The JEONG Portfolio The JEONG Portfolio a digital reproduction

Unsolicited Advice for the Queer Asian Girls Just Trying to Make It

7 x 9” letterpress print on abaca with stitched hanji collage

“Some define jeong as unconditional love, such as a mother for their child; in Korean, this is known as mo-jeong. When I read this poem by Arhm Choi Wild, I am struck by the unconditional love of the child for their mother, despite years of pain and longing. I am reminded of the inextricable ties that bind us in our family relationships.

“In May, I made paper out of abaca in my backyard with Mikki Paek. In June, I printed Arhm’s poem on the paper at Bridget Lewis’s letterpress shop. Over the summer, I pieced tiny scraps of hanji together and stitched them to the paper. I consider this work to be a true collaboration with each of these fellow artists, with the poem, and with the materials and process, which allowed me to sit and reflect on these words for many days and nights.”

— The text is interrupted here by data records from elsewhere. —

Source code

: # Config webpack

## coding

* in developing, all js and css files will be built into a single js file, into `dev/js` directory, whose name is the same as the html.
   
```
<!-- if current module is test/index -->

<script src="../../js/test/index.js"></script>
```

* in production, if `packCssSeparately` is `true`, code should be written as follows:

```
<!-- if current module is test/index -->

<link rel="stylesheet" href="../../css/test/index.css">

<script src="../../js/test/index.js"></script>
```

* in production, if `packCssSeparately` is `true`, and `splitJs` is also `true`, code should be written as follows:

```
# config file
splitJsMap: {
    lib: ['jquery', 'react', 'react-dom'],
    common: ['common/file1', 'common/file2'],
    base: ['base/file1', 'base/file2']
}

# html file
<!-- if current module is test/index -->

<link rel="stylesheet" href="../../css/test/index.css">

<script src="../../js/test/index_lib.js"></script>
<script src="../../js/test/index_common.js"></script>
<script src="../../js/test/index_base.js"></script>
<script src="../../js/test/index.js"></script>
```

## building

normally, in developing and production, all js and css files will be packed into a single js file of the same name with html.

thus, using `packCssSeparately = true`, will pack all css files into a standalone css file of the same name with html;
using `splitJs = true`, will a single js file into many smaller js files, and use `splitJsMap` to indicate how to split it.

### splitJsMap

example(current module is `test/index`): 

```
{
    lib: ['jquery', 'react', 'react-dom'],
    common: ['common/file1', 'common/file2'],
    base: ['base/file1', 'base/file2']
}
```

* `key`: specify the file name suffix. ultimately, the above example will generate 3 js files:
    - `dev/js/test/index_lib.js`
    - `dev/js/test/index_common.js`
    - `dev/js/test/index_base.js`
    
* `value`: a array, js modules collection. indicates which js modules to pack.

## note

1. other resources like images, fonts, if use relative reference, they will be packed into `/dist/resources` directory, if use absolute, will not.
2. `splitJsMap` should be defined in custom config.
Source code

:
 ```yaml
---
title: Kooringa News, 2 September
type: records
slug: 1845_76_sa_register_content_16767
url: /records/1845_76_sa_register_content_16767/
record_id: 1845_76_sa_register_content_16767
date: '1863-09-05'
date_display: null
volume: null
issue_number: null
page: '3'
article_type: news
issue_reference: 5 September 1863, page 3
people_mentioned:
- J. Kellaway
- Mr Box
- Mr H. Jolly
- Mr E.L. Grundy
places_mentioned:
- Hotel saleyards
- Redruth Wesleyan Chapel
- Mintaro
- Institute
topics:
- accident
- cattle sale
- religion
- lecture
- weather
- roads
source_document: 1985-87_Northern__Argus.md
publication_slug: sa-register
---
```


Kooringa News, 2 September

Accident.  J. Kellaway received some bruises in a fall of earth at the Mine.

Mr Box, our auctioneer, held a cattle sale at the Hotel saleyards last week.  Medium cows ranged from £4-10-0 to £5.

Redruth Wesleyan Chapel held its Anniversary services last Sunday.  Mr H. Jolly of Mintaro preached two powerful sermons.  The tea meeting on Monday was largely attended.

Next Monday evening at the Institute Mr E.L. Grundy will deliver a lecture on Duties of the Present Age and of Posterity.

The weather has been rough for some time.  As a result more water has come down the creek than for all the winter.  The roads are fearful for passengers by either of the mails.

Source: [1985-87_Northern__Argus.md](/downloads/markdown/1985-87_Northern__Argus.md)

Steph Rue is an artist working primarily with handmade paper and books as her medium. She fell in love with the papermaking process while getting her M.F.A. at the University of Iowa Center for the Book. She went on to study traditional Korean bookbinding, papermaking, and printing in South Korea on a Fulbright Research Grant in 2015-2016. Steph is one of the founders of the Korean American Artist Collective and a member of the Book/Print Artist/Scholar of Color Collective. She teaches workshops and classes on papermaking, bookmaking, and related arts, with an emphasis on East Asian techniques. When she is not teaching or with her two young kids, she makes, prints, binds, weaves, and collages with paper out of her home studio in Sacramento, CA.

Arhm Choi Wild is a queer, Korean-American poet who grew up in the slam community of Ann Arbor, Michigan. Their debut book of poems, CUT TO BLOOM, was the winner of the 2019 Write Bloody Prize. Arhm is a Kundiman fellow with an M.F.A. in Poetry from Sarah Lawrence College and their work appears in Barrow Street, The Massachusetts Review, Pleiades, Split this Rock, and other publications. They work as the Director of the Progressive Teaching Institute and as a Diversity Coordinator at a school in New York City.